(Records excerpted from a collection)
____

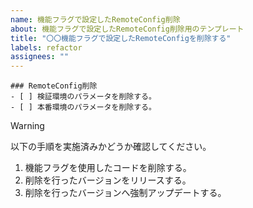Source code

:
 ```yaml
---
name: 機能フラグで設定したRemoteConfig削除
about: 機能フラグで設定したRemoteConfig削除用のテンプレート
title: "〇〇機能フラグで設定したRemoteConfigを削除する"
labels: refactor
assignees: ""
---
```


```[tasklist]
### RemoteConfig削除
- [ ] 検証環境のパラメータを削除する。
- [ ] 本番環境のパラメータを削除する。
```

> [!WARNING]
> 以下の手順を実施済みかどうか確認してください。
>
> 1. 機能フラグを使用したコードを削除する。
> 2. 削除を行ったバージョンをリリースする。
> 3. 削除を行ったバージョンへ強制アップデートする。
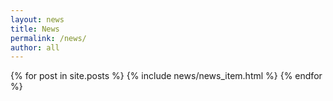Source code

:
 ```yaml
---
layout: news
title: News
permalink: /news/
author: all
---
```


{% for post in site.posts %}
  {% include news/news_item.html %}
{% endfor %}
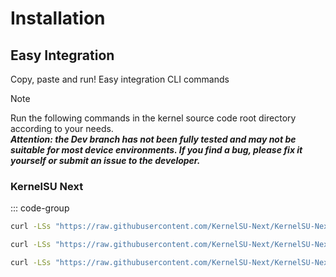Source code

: # Installation

## Easy Integration 
Copy, paste and run! Easy integration CLI commands

>[!note]
>Run the following commands in the kernel source code root directory according to your needs.  
***Attention: the Dev branch has not been fully tested and may not be suitable for most device environments. If you find a bug, please fix it yourself or submit an issue to the developer.***

### KernelSU Next
::: code-group
```sh [Latest release]
curl -LSs "https://raw.githubusercontent.com/KernelSU-Next/KernelSU-Next/next/kernel/setup.sh" | bash -
```

```sh [Next branch (dev)]
curl -LSs "https://raw.githubusercontent.com/KernelSU-Next/KernelSU-Next/next/kernel/setup.sh" | bash -s next
```

```sh [Specific tag]
curl -LSs "https://raw.githubusercontent.com/KernelSU-Next/KernelSU-Next/next/kernel/setup.sh" | bash -s v1.0.8
```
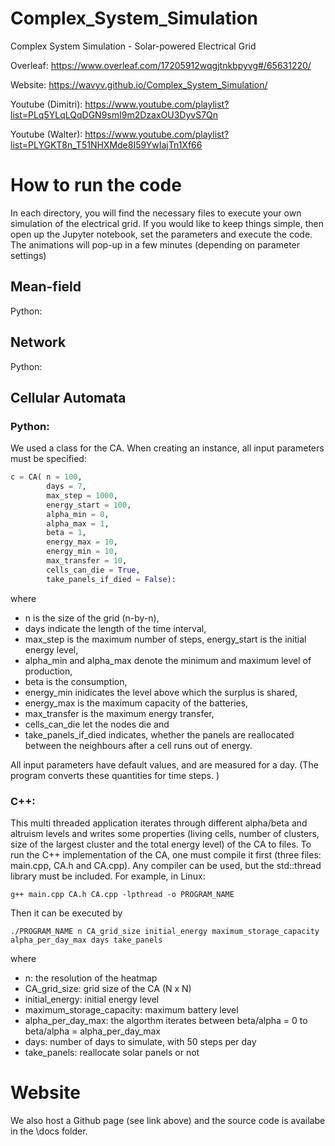 # Complex_System_Simulation
Complex System Simulation - Solar-powered Electrical Grid

Overleaf: https://www.overleaf.com/17205912wqgjtnkbpyvg#/65631220/

Website: https://wavyv.github.io/Complex_System_Simulation/

Youtube (Dimitri): https://www.youtube.com/playlist?list=PLq5YLqLQqDGN9smI9m2DzaxOU3DyvS7Qn

Youtube (Walter): https://www.youtube.com/playlist?list=PLYGKT8n_T51NHXMde8I59YwIajTn1Xf66

# How to run the code

In each directory, you will find the necessary files to execute your own simulation of the electrical grid. If you would like to keep things simple, then open up the Jupyter notebook, set the parameters and execute the code. The animations will pop-up in a few minutes (depending on parameter settings) 

## Mean-field

Python:

## Network

Python:

## Cellular Automata

### Python:

We used a class for the CA. When creating an instance, all input parameters must be specified: 

```python
c = CA( n = 100,
        days = 7,
        max_step = 1000,
        energy_start = 100,
        alpha_min = 0,
        alpha_max = 1,
        beta = 1,
        energy_max = 10,
        energy_min = 10,
        max_transfer = 10,
        cells_can_die = True,
        take_panels_if_died = False):
```
where 
- n is the size of the grid (n-by-n), 
- days indicate the length of the time interval, 
- max_step is the maximum number of steps, energy_start is the initial energy level, 
- alpha_min and alpha_max denote the minimum and maximum level of production, 
- beta is the consumption, 
- energy_min inidicates the level above which the surplus is shared, 
- energy_max is the maximum capacity of the batteries, 
- max_transfer is the maximum energy transfer, 
- cells_can_die let the nodes die and 
- take_panels_if_died indicates, whether the panels are reallocated between the neighbours after a cell runs out of energy. 

All input parameters have default values, and are measured for a day. (The program converts these quantities for time steps. )

### C++:

This multi threaded application iterates through different alpha/beta and altruism levels and writes some properties (living cells, number of clusters, size of the largest cluster and the total energy level) of the CA to files. 
To run the C++ implementation of the CA, one must compile it first (three files: main.cpp, CA.h and CA.cpp). Any compiler can be used, but the std::thread library must be included. For example, in Linux:

```
g++ main.cpp CA.h CA.cpp -lpthread -o PROGRAM_NAME
```

Then it can be executed by 

```
./PROGRAM_NAME n CA_grid_size initial_energy maximum_storage_capacity alpha_per_day_max days take_panels
```

where

- n: the resolution of the heatmap
- CA_grid_size: grid size of the CA (N x N)
- initial_energy: initial energy level
- maximum_storage_capacity: maximum battery level
- alpha_per_day_max: the algorthm iterates between beta/alpha = 0 to beta/alpha = alpha_per_day_max
- days: number of days to simulate, with 50 steps per day
- take_panels: reallocate solar panels or not

# Website

We also host a Github page (see link above) and the source code is availabe in the \docs folder.
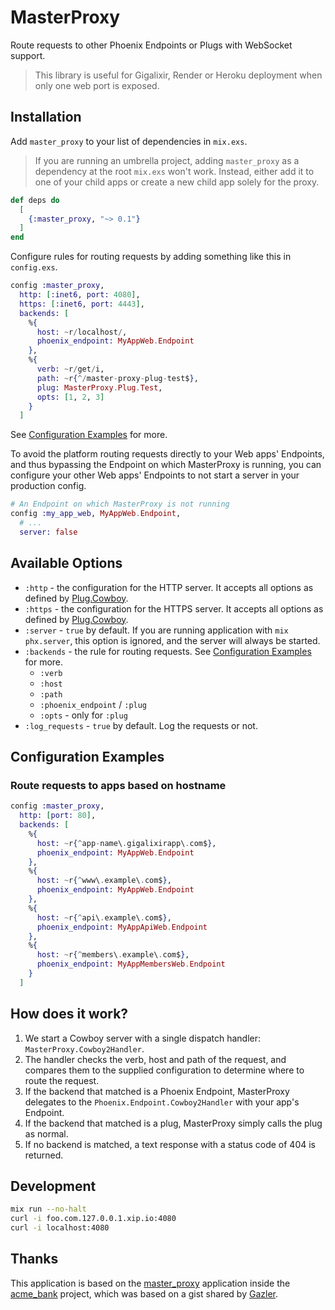 # MasterProxy

Route requests to other Phoenix Endpoints or Plugs with WebSocket support.

> This library is useful for Gigalixir, Render or Heroku deployment when only one web port is exposed.

## Installation

Add `master_proxy` to your list of dependencies in `mix.exs`.

> If you are running an umbrella project, adding `master_proxy` as a dependency at the root `mix.exs` won't work. Instead, either add it to one of your child apps or create a new child app solely for the proxy.

```elixir
def deps do
  [
    {:master_proxy, "~> 0.1"}
  ]
end
```

Configure rules for routing requests by adding something like this in `config.exs`.

```elixir
config :master_proxy,
  http: [:inet6, port: 4080],
  https: [:inet6, port: 4443],
  backends: [
    %{
      host: ~r/localhost/,
      phoenix_endpoint: MyAppWeb.Endpoint
    },
    %{
      verb: ~r/get/i,
      path: ~r{^/master-proxy-plug-test$},
      plug: MasterProxy.Plug.Test,
      opts: [1, 2, 3]
    }
  ]
```

See [Configuration Examples](#configuration-examples) for more.

To avoid the platform routing requests directly to your Web apps' Endpoints, and thus bypassing the Endpoint on which MasterProxy is running, you can configure your other Web apps' Endpoints to not start a server in your production config.

```elixir
# An Endpoint on which MasterProxy is not running
config :my_app_web, MyAppWeb.Endpoint,
  # ...
  server: false
```

## Available Options

- `:http` - the configuration for the HTTP server. It accepts all options as defined by [Plug.Cowboy](https://hexdocs.pm/plug_cowboy/).
- `:https` - the configuration for the HTTPS server. It accepts all options as defined by [Plug.Cowboy](https://hexdocs.pm/plug_cowboy/).
- `:server` - `true` by default. If you are running application with `mix phx.server`, this option is ignored, and the server will always be started.
- `:backends` - the rule for routing requests. See [Configuration Examples](#configuration-examples) for more.
  - `:verb`
  - `:host`
  - `:path`
  - `:phoenix_endpoint` / `:plug`
  - `:opts` - only for `:plug`
- `:log_requests` - `true` by default. Log the requests or not.

## Configuration Examples

### Route requests to apps based on hostname

```elixir
config :master_proxy,
  http: [port: 80],
  backends: [
    %{
      host: ~r{^app-name\.gigalixirapp\.com$},
      phoenix_endpoint: MyAppWeb.Endpoint
    },
    %{
      host: ~r{^www\.example\.com$},
      phoenix_endpoint: MyAppWeb.Endpoint
    },
    %{
      host: ~r{^api\.example\.com$},
      phoenix_endpoint: MyAppApiWeb.Endpoint
    },
    %{
      host: ~r{^members\.example\.com$},
      phoenix_endpoint: MyAppMembersWeb.Endpoint
    }
  ]
```

## How does it work?

1. We start a Cowboy server with a single dispatch handler: `MasterProxy.Cowboy2Handler`.
2. The handler checks the verb, host and path of the request, and compares them to the supplied configuration to determine where to route the request.
3. If the backend that matched is a Phoenix Endpoint, MasterProxy delegates to the `Phoenix.Endpoint.Cowboy2Handler` with your app's Endpoint.
4. If the backend that matched is a plug, MasterProxy simply calls the plug as normal.
5. If no backend is matched, a text response with a status code of 404 is returned.

## Development

```bash
mix run --no-halt
curl -i foo.com.127.0.0.1.xip.io:4080
curl -i localhost:4080
```

## Thanks

This application is based on the [master_proxy](https://github.com/wojtekmach/acme_bank/tree/master/apps/master_proxy) application inside the [acme_bank](https://github.com/wojtekmach/acme_bank) project, which was based on a gist shared by [Gazler](https://github.com/Gazler).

____

PROBLEM TO WORK ON:
Repeat the records verbatim, excluding pictures.

FINISHED EXERCISE:
Source code

:
 ```yaml
---
name: 機能フラグで設定したRemoteConfig削除
about: 機能フラグで設定したRemoteConfig削除用のテンプレート
title: "〇〇機能フラグで設定したRemoteConfigを削除する"
labels: refactor
assignees: ""
---
```


```[tasklist]
### RemoteConfig削除
- [ ] 検証環境のパラメータを削除する。
- [ ] 本番環境のパラメータを削除する。
```

> [!WARNING]
> 以下の手順を実施済みかどうか確認してください。
>
> 1. 機能フラグを使用したコードを削除する。
> 2. 削除を行ったバージョンをリリースする。
> 3. 削除を行ったバージョンへ強制アップデートする。
Source code

:
 ```yaml
---
layout: news
title: News
permalink: /news/
author: all
---
```


{% for post in site.posts %}
  {% include news/news_item.html %}
{% endfor %}
Source code

: # Installation

## Easy Integration 
Copy, paste and run! Easy integration CLI commands

>[!note]
>Run the following commands in the kernel source code root directory according to your needs.  
***Attention: the Dev branch has not been fully tested and may not be suitable for most device environments. If you find a bug, please fix it yourself or submit an issue to the developer.***

### KernelSU Next
::: code-group
```sh [Latest release]
curl -LSs "https://raw.githubusercontent.com/KernelSU-Next/KernelSU-Next/next/kernel/setup.sh" | bash -
```

```sh [Next branch (dev)]
curl -LSs "https://raw.githubusercontent.com/KernelSU-Next/KernelSU-Next/next/kernel/setup.sh" | bash -s next
```

```sh [Specific tag]
curl -LSs "https://raw.githubusercontent.com/KernelSU-Next/KernelSU-Next/next/kernel/setup.sh" | bash -s v1.0.8
```
 # Complex_System_Simulation
Complex System Simulation - Solar-powered Electrical Grid

Overleaf: https://www.overleaf.com/17205912wqgjtnkbpyvg#/65631220/

Website: https://wavyv.github.io/Complex_System_Simulation/

Youtube (Dimitri): https://www.youtube.com/playlist?list=PLq5YLqLQqDGN9smI9m2DzaxOU3DyvS7Qn

Youtube (Walter): https://www.youtube.com/playlist?list=PLYGKT8n_T51NHXMde8I59YwIajTn1Xf66

# How to run the code

In each directory, you will find the necessary files to execute your own simulation of the electrical grid. If you would like to keep things simple, then open up the Jupyter notebook, set the parameters and execute the code. The animations will pop-up in a few minutes (depending on parameter settings) 

## Mean-field

Python:

## Network

Python:

## Cellular Automata

### Python:

We used a class for the CA. When creating an instance, all input parameters must be specified: 

```python
c = CA( n = 100,
        days = 7,
        max_step = 1000,
        energy_start = 100,
        alpha_min = 0,
        alpha_max = 1,
        beta = 1,
        energy_max = 10,
        energy_min = 10,
        max_transfer = 10,
        cells_can_die = True,
        take_panels_if_died = False):
```
where 
- n is the size of the grid (n-by-n), 
- days indicate the length of the time interval, 
- max_step is the maximum number of steps, energy_start is the initial energy level, 
- alpha_min and alpha_max denote the minimum and maximum level of production, 
- beta is the consumption, 
- energy_min inidicates the level above which the surplus is shared, 
- energy_max is the maximum capacity of the batteries, 
- max_transfer is the maximum energy transfer, 
- cells_can_die let the nodes die and 
- take_panels_if_died indicates, whether the panels are reallocated between the neighbours after a cell runs out of energy. 

All input parameters have default values, and are measured for a day. (The program converts these quantities for time steps. )

### C++:

This multi threaded application iterates through different alpha/beta and altruism levels and writes some properties (living cells, number of clusters, size of the largest cluster and the total energy level) of the CA to files. 
To run the C++ implementation of the CA, one must compile it first (three files: main.cpp, CA.h and CA.cpp). Any compiler can be used, but the std::thread library must be included. For example, in Linux:

```
g++ main.cpp CA.h CA.cpp -lpthread -o PROGRAM_NAME
```

Then it can be executed by 

```
./PROGRAM_NAME n CA_grid_size initial_energy maximum_storage_capacity alpha_per_day_max days take_panels
```

where

- n: the resolution of the heatmap
- CA_grid_size: grid size of the CA (N x N)
- initial_energy: initial energy level
- maximum_storage_capacity: maximum battery level
- alpha_per_day_max: the algorthm iterates between beta/alpha = 0 to beta/alpha = alpha_per_day_max
- days: number of days to simulate, with 50 steps per day
- take_panels: reallocate solar panels or not

# Website

We also host a Github page (see link above) and the source code is availabe in the \docs folder.
 # MasterProxy

Route requests to other Phoenix Endpoints or Plugs with WebSocket support.

> This library is useful for Gigalixir, Render or Heroku deployment when only one web port is exposed.

## Installation

Add `master_proxy` to your list of dependencies in `mix.exs`.

> If you are running an umbrella project, adding `master_proxy` as a dependency at the root `mix.exs` won't work. Instead, either add it to one of your child apps or create a new child app solely for the proxy.

```elixir
def deps do
  [
    {:master_proxy, "~> 0.1"}
  ]
end
```

Configure rules for routing requests by adding something like this in `config.exs`.

```elixir
config :master_proxy,
  http: [:inet6, port: 4080],
  https: [:inet6, port: 4443],
  backends: [
    %{
      host: ~r/localhost/,
      phoenix_endpoint: MyAppWeb.Endpoint
    },
    %{
      verb: ~r/get/i,
      path: ~r{^/master-proxy-plug-test$},
      plug: MasterProxy.Plug.Test,
      opts: [1, 2, 3]
    }
  ]
```

See [Configuration Examples](#configuration-examples) for more.

To avoid the platform routing requests directly to your Web apps' Endpoints, and thus bypassing the Endpoint on which MasterProxy is running, you can configure your other Web apps' Endpoints to not start a server in your production config.

```elixir
# An Endpoint on which MasterProxy is not running
config :my_app_web, MyAppWeb.Endpoint,
  # ...
  server: false
```

## Available Options

- `:http` - the configuration for the HTTP server. It accepts all options as defined by [Plug.Cowboy](https://hexdocs.pm/plug_cowboy/).
- `:https` - the configuration for the HTTPS server. It accepts all options as defined by [Plug.Cowboy](https://hexdocs.pm/plug_cowboy/).
- `:server` - `true` by default. If you are running application with `mix phx.server`, this option is ignored, and the server will always be started.
- `:backends` - the rule for routing requests. See [Configuration Examples](#configuration-examples) for more.
  - `:verb`
  - `:host`
  - `:path`
  - `:phoenix_endpoint` / `:plug`
  - `:opts` - only for `:plug`
- `:log_requests` - `true` by default. Log the requests or not.

## Configuration Examples

### Route requests to apps based on hostname

```elixir
config :master_proxy,
  http: [port: 80],
  backends: [
    %{
      host: ~r{^app-name\.gigalixirapp\.com$},
      phoenix_endpoint: MyAppWeb.Endpoint
    },
    %{
      host: ~r{^www\.example\.com$},
      phoenix_endpoint: MyAppWeb.Endpoint
    },
    %{
      host: ~r{^api\.example\.com$},
      phoenix_endpoint: MyAppApiWeb.Endpoint
    },
    %{
      host: ~r{^members\.example\.com$},
      phoenix_endpoint: MyAppMembersWeb.Endpoint
    }
  ]
```

## How does it work?

1. We start a Cowboy server with a single dispatch handler: `MasterProxy.Cowboy2Handler`.
2. The handler checks the verb, host and path of the request, and compares them to the supplied configuration to determine where to route the request.
3. If the backend that matched is a Phoenix Endpoint, MasterProxy delegates to the `Phoenix.Endpoint.Cowboy2Handler` with your app's Endpoint.
4. If the backend that matched is a plug, MasterProxy simply calls the plug as normal.
5. If no backend is matched, a text response with a status code of 404 is returned.

## Development

```bash
mix run --no-halt
curl -i foo.com.127.0.0.1.xip.io:4080
curl -i localhost:4080
```

## Thanks

This application is based on the [master_proxy](https://github.com/wojtekmach/acme_bank/tree/master/apps/master_proxy) application inside the [acme_bank](https://github.com/wojtekmach/acme_bank) project, which was based on a gist shared by [Gazler](https://github.com/Gazler).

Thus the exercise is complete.